As the debate about health-care reform reaches a fever pitch -- with a key House vote now expected to take place Sunday -- conservatives in Congress and on talk radio would have us believe that Americans are dead-set against expanding access to care or in any way constraining the profiteering of the insurance industry.
Yet, independent polling suggests that a plurality of Americans now support the plan proposed by the Obama administration and its congressional allies -- and that support is on the rise as the debate clarifies.
A new poll by the non-partisan Kaiser Family Foundation finds that 46 percent of the surveyed support the legislative package, while just 42 percent oppose it.
That's an uptick for reform -- as measured by a well-regarded polling operation that has long experience conducting surveys on health-care issues.
When Kaiser polled in January, Democratic proposals were supported by 42 percent of Americans.
In February, the number rose to 43 percent.
Opposition to reform is actually down one percent since February.
In the current polling, Democrats overwhelmingly support the legislation.
Republicans overwhelmingly oppose it.
Independents are almost evening split.
There is no question that Americans remain deeply devided on the issue of health-care reform.
Most polls, whether they indicate general public support for or against reform, put the difference between the two sides within the margin of error.
But that's a lot different from overwhelming opposition.
And analysts of recent polls have pointed out that a substantial number of those who register opposition to the Obama plan say it does not go far enough.
What this suggests to wavering Democrats is that there is majority support for reform -- even if there is some debate about its scope and character.
This is one of the reasons why previously skeptical members, such as Congressman Alan Boyd, a Blue-Dog Democrat from Florida, are breaking in favor of reform.
Washington state centrist Adam Smith, still officially undecided, now says he leans toward a "yes" vote.
And Virginia Congressman Tom Perriello, one of the House's most vulnerable Democrats, just signed on, issuing a statement in which he declared:
After all of the valid ideological debates, health care reform for me comes down to whether this bill will save money for working families and small business and whether it will keep our hospitals and clinics from closing their doors. It will. At this moment, we either move towards solutions or point fingers while our health care system, our federal treasury, and our middle-class families go bankrupt. I will not sit by while that happens to our nation and our families. I came to Washington to do what is necessary, not what is easy, and reforming our health care system ranks near the top of that list.

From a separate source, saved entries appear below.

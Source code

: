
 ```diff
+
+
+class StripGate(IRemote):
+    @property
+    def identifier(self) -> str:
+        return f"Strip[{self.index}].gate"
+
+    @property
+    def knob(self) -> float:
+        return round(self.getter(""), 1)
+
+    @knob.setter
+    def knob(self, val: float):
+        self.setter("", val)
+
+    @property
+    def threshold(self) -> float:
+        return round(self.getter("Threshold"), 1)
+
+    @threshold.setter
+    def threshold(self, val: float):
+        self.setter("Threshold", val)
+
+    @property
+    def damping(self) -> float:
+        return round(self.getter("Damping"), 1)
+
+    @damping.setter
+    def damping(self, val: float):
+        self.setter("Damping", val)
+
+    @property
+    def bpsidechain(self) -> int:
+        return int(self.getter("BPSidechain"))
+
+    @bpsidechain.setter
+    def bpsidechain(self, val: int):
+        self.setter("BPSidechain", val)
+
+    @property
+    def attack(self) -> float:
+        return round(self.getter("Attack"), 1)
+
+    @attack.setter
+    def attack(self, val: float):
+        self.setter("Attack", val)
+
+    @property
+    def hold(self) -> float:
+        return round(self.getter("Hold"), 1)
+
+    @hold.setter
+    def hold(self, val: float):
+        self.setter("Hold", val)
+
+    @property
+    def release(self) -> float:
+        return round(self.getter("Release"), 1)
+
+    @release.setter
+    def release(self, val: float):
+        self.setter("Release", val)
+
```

This legislation will reduce our federal deficit by $1.2 trillion, and for a family of four making $60,000 a year, they can expect to see their costs lowered by $1,000-$2,000 every year under this legislation, and probably more over time. That is real money back in the pockets of working families at a critical time.

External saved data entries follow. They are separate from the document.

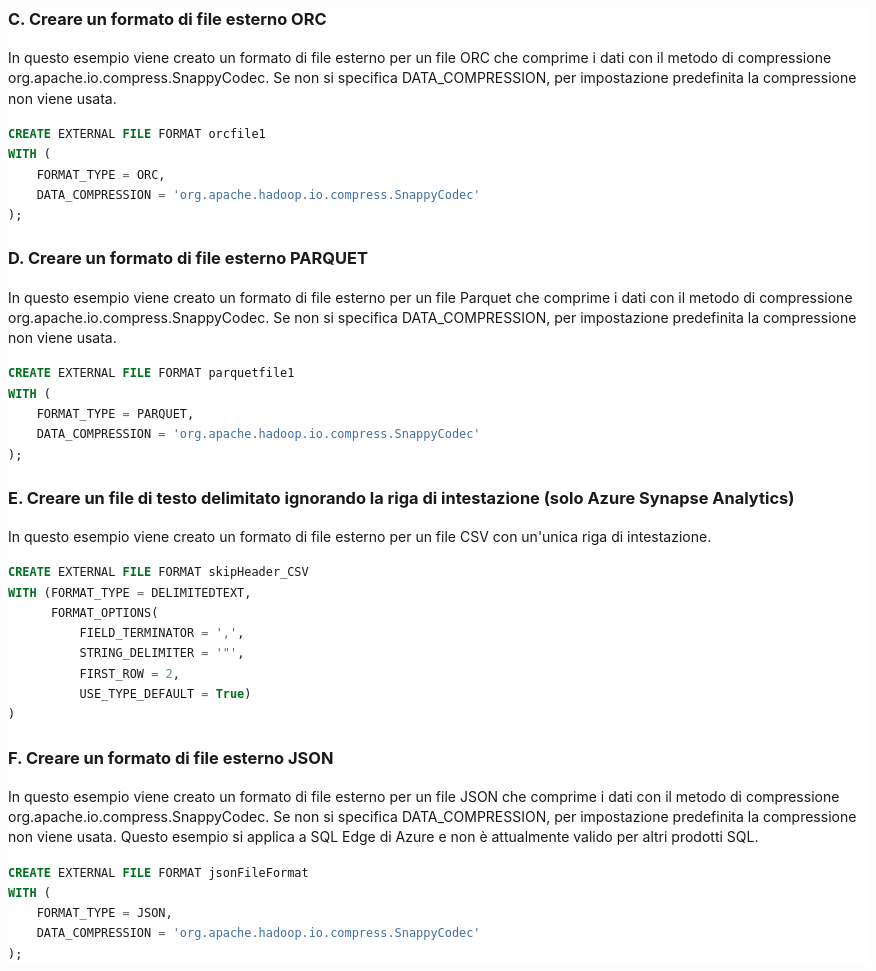 ### <a name="c-create-an-orc-external-file-format"></a>C. Creare un formato di file esterno ORC  
 In questo esempio viene creato un formato di file esterno per un file ORC che comprime i dati con il metodo di compressione org.apache.io.compress.SnappyCodec. Se non si specifica DATA_COMPRESSION, per impostazione predefinita la compressione non viene usata.
  
```sql 
CREATE EXTERNAL FILE FORMAT orcfile1  
WITH (  
    FORMAT_TYPE = ORC,  
    DATA_COMPRESSION = 'org.apache.hadoop.io.compress.SnappyCodec'  
);  
```  
  
### <a name="d-create-a-parquet-external-file-format"></a>D. Creare un formato di file esterno PARQUET  
 In questo esempio viene creato un formato di file esterno per un file Parquet che comprime i dati con il metodo di compressione org.apache.io.compress.SnappyCodec. Se non si specifica DATA_COMPRESSION, per impostazione predefinita la compressione non viene usata.  
  
```sql  
CREATE EXTERNAL FILE FORMAT parquetfile1  
WITH (  
    FORMAT_TYPE = PARQUET,  
    DATA_COMPRESSION = 'org.apache.hadoop.io.compress.SnappyCodec'  
);  
```  
### <a name="e-create-a-delimited-text-file-skipping-header-row-azure-synapse-analytics-only"></a>E. Creare un file di testo delimitato ignorando la riga di intestazione (solo Azure Synapse Analytics)
 In questo esempio viene creato un formato di file esterno per un file CSV con un'unica riga di intestazione. 
  
```sql  
CREATE EXTERNAL FILE FORMAT skipHeader_CSV
WITH (FORMAT_TYPE = DELIMITEDTEXT,
      FORMAT_OPTIONS(
          FIELD_TERMINATOR = ',',
          STRING_DELIMITER = '"',
          FIRST_ROW = 2, 
          USE_TYPE_DEFAULT = True)
)
```   
### <a name="f-create-a-json-external-file-format"></a>F. Creare un formato di file esterno JSON  
 In questo esempio viene creato un formato di file esterno per un file JSON che comprime i dati con il metodo di compressione org.apache.io.compress.SnappyCodec. Se non si specifica DATA_COMPRESSION, per impostazione predefinita la compressione non viene usata. Questo esempio si applica a SQL Edge di Azure e non è attualmente valido per altri prodotti SQL. 
  
```sql  
CREATE EXTERNAL FILE FORMAT jsonFileFormat  
WITH (  
    FORMAT_TYPE = JSON,  
    DATA_COMPRESSION = 'org.apache.hadoop.io.compress.SnappyCodec'  
);  
```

I believe this health care reform legislation is a critical step forward for America. But I cannot support the backroom deals and kickbacks infamously inserted into Senate side, like the Cornhusker Kickback and the Louisiana Purchase. Nor can I support the crushing 40% tax that would fall on many middle-class families under their bill. So I am prepared to vote yes on health care reform as soon as 51 Senators commit to seeing this reconciliation bill through to completion.

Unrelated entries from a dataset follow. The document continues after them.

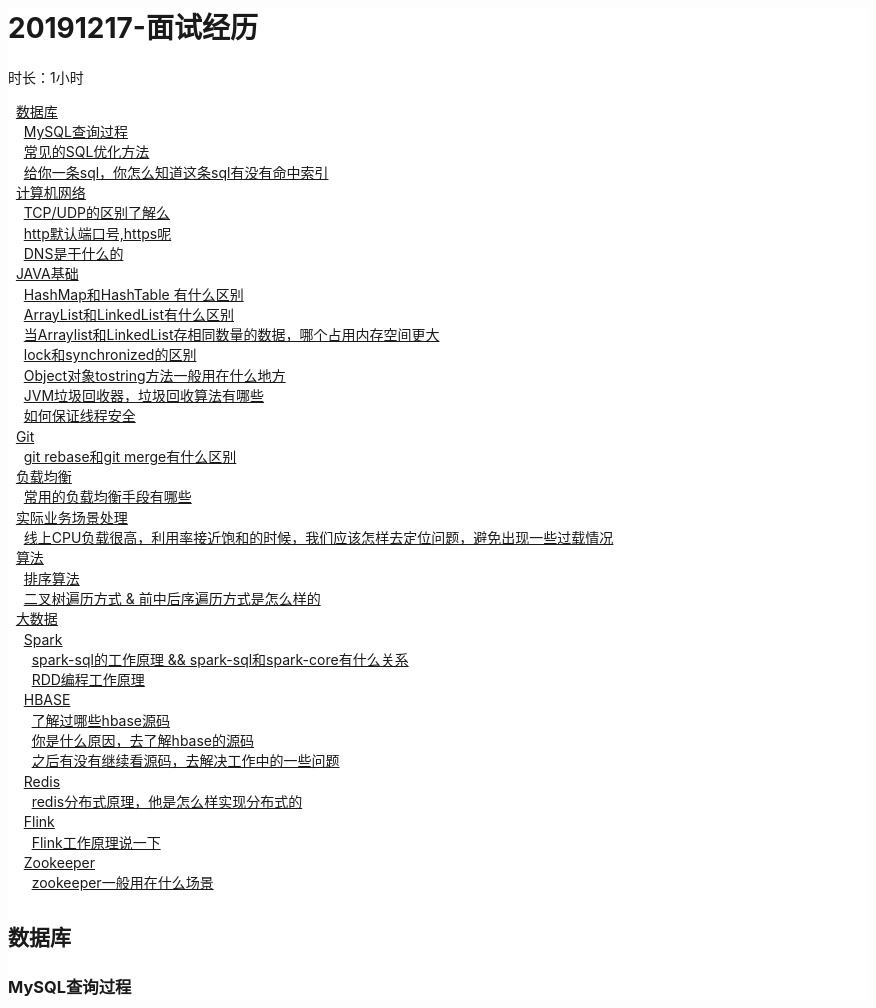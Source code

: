 # 20191217-面试经历

时长：1小时  

&nbsp;&nbsp;[数据库](#数据库)  
&nbsp;&nbsp;&nbsp;&nbsp;[MySQL查询过程](#mysql查询过程)  
&nbsp;&nbsp;&nbsp;&nbsp;[常见的SQL优化方法](#常见的sql优化方法)  
&nbsp;&nbsp;&nbsp;&nbsp;[给你一条sql，你怎么知道这条sql有没有命中索引](#给你一条sql你怎么知道这条sql有没有命中索引)  
&nbsp;&nbsp;[计算机网络](#计算机网络)  
&nbsp;&nbsp;&nbsp;&nbsp;[TCP/UDP的区别了解么](#tcp和udp的区别了解么)  
&nbsp;&nbsp;&nbsp;&nbsp;[http默认端口号,https呢](#http默认端口号https呢)  
&nbsp;&nbsp;&nbsp;&nbsp;[DNS是干什么的](#dns是干什么的)  
&nbsp;&nbsp;[JAVA基础](#java基础)  
&nbsp;&nbsp;&nbsp;&nbsp;[HashMap和HashTable 有什么区别](#hashmap和hashtable-有什么区别)  
&nbsp;&nbsp;&nbsp;&nbsp;[ArrayList和LinkedList有什么区别](#arraylist和linkedlist有什么区别)  
&nbsp;&nbsp;&nbsp;&nbsp;[当Arraylist和LinkedList存相同数量的数据，哪个占用内存空间更大](#当arraylist和linkedlist存相同数量的数据哪个占用内存空间更大)  
&nbsp;&nbsp;&nbsp;&nbsp;[lock和synchronized的区别](#lock和synchronized的区别)  
&nbsp;&nbsp;&nbsp;&nbsp;[Object对象tostring方法一般用在什么地方](#object对象tostring方法一般用在什么地方)  
&nbsp;&nbsp;&nbsp;&nbsp;[JVM垃圾回收器，垃圾回收算法有哪些](#jvm垃圾回收器垃圾回收算法有哪些)  
&nbsp;&nbsp;&nbsp;&nbsp;[如何保证线程安全](#如何保证线程安全)  
&nbsp;&nbsp;[Git](#git)  
&nbsp;&nbsp;&nbsp;&nbsp;[git rebase和git merge有什么区别](#git-rebase和git-merge有什么区别)  
&nbsp;&nbsp;[负载均衡](#负载均衡)  
&nbsp;&nbsp;&nbsp;&nbsp;[常用的负载均衡手段有哪些](#常用的负载均衡手段有哪些)  
&nbsp;&nbsp;[实际业务场景处理](#实际业务场景处理)  
&nbsp;&nbsp;&nbsp;&nbsp;[线上CPU负载很高，利用率接近饱和的时候，我们应该怎样去定位问题，避免出现一些过载情况](#线上cpu负载很高-利用率接近饱和的时候-我们应该怎样去定位问题-避免出现一些过载情况)  
&nbsp;&nbsp;[算法](#算法)  
&nbsp;&nbsp;&nbsp;&nbsp;[排序算法](#排序算法)  
&nbsp;&nbsp;&nbsp;&nbsp;[二叉树遍历方式 & 前中后序遍历方式是怎么样的](#二叉树遍历方式以及前中后序遍历方式是怎么样的)  
&nbsp;&nbsp;[大数据](#大数据)  
&nbsp;&nbsp;&nbsp;&nbsp;[Spark](#spark)  
&nbsp;&nbsp;&nbsp;&nbsp;&nbsp;&nbsp;[spark-sql的工作原理 && spark-sql和spark-core有什么关系](#spark-sql的工作原理以及spark-sql和spark-core有什么关系)  
&nbsp;&nbsp;&nbsp;&nbsp;&nbsp;&nbsp;[RDD编程工作原理](#rdd编程工作原理)  
&nbsp;&nbsp;&nbsp;&nbsp;[HBASE](#hbase)  
&nbsp;&nbsp;&nbsp;&nbsp;&nbsp;&nbsp;[了解过哪些hbase源码](#了解过哪些hbase源码)  
&nbsp;&nbsp;&nbsp;&nbsp;&nbsp;&nbsp;[你是什么原因，去了解hbase的源码](#你是什么原因去了解hbase的源码)  
&nbsp;&nbsp;&nbsp;&nbsp;&nbsp;&nbsp;[之后有没有继续看源码，去解决工作中的一些问题](#之后有没有继续看源码去解决工作中的一些问题)  
&nbsp;&nbsp;&nbsp;&nbsp;[Redis](#redis)  
&nbsp;&nbsp;&nbsp;&nbsp;&nbsp;&nbsp;[redis分布式原理，他是怎么样实现分布式的](#redis分布式原理他是怎么样实现分布式的)  
&nbsp;&nbsp;&nbsp;&nbsp;[Flink](#flink)  
&nbsp;&nbsp;&nbsp;&nbsp;&nbsp;&nbsp;[Flink工作原理说一下](#flink工作原理说一下)  
&nbsp;&nbsp;&nbsp;&nbsp;[Zookeeper](#zookeeper)  
&nbsp;&nbsp;&nbsp;&nbsp;&nbsp;&nbsp;[zookeeper一般用在什么场景](#zookeeper一般用在什么场景)  

## 数据库

### MySQL查询过程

No, not all Democrats are signing on for the plan. (Pennsylvania Democrat Jason Altmire just confirmed an expected "no" vote.)
House Speaker Nancy Pelosi, D-California, is still cajoling her caucus members to commit.
But the cajoling gets easier when the poll numbers turn more favorable.
And they are likely to continue to do so.
One of the more interesting facts of congressional debates is that legislation tends to get more popular immediately after it passes. This is not an especially surprising phenomenon. People like to be on the winning side and they can also be influenced by last-minute arguments from those with bully pulpits, such as President Obama.
Congressional Democrats recognize these realities and -- like it or not -- they are influenced by them.
In other words, the political moment appears to be increasingly favorable for reform forces.
To be sure, Pelosi still has her work cut out for her.
The weekend will be as intense a political moment as the speaker has experienced since taking charge of the House.
But there are two kinds of "intense" in politics:
* intensely agonizing, when things aren't going well and
* intensely exhilarating when things are going well.
For Pelosi, the new numbers tip the intensity scale more toward the exhilarating side.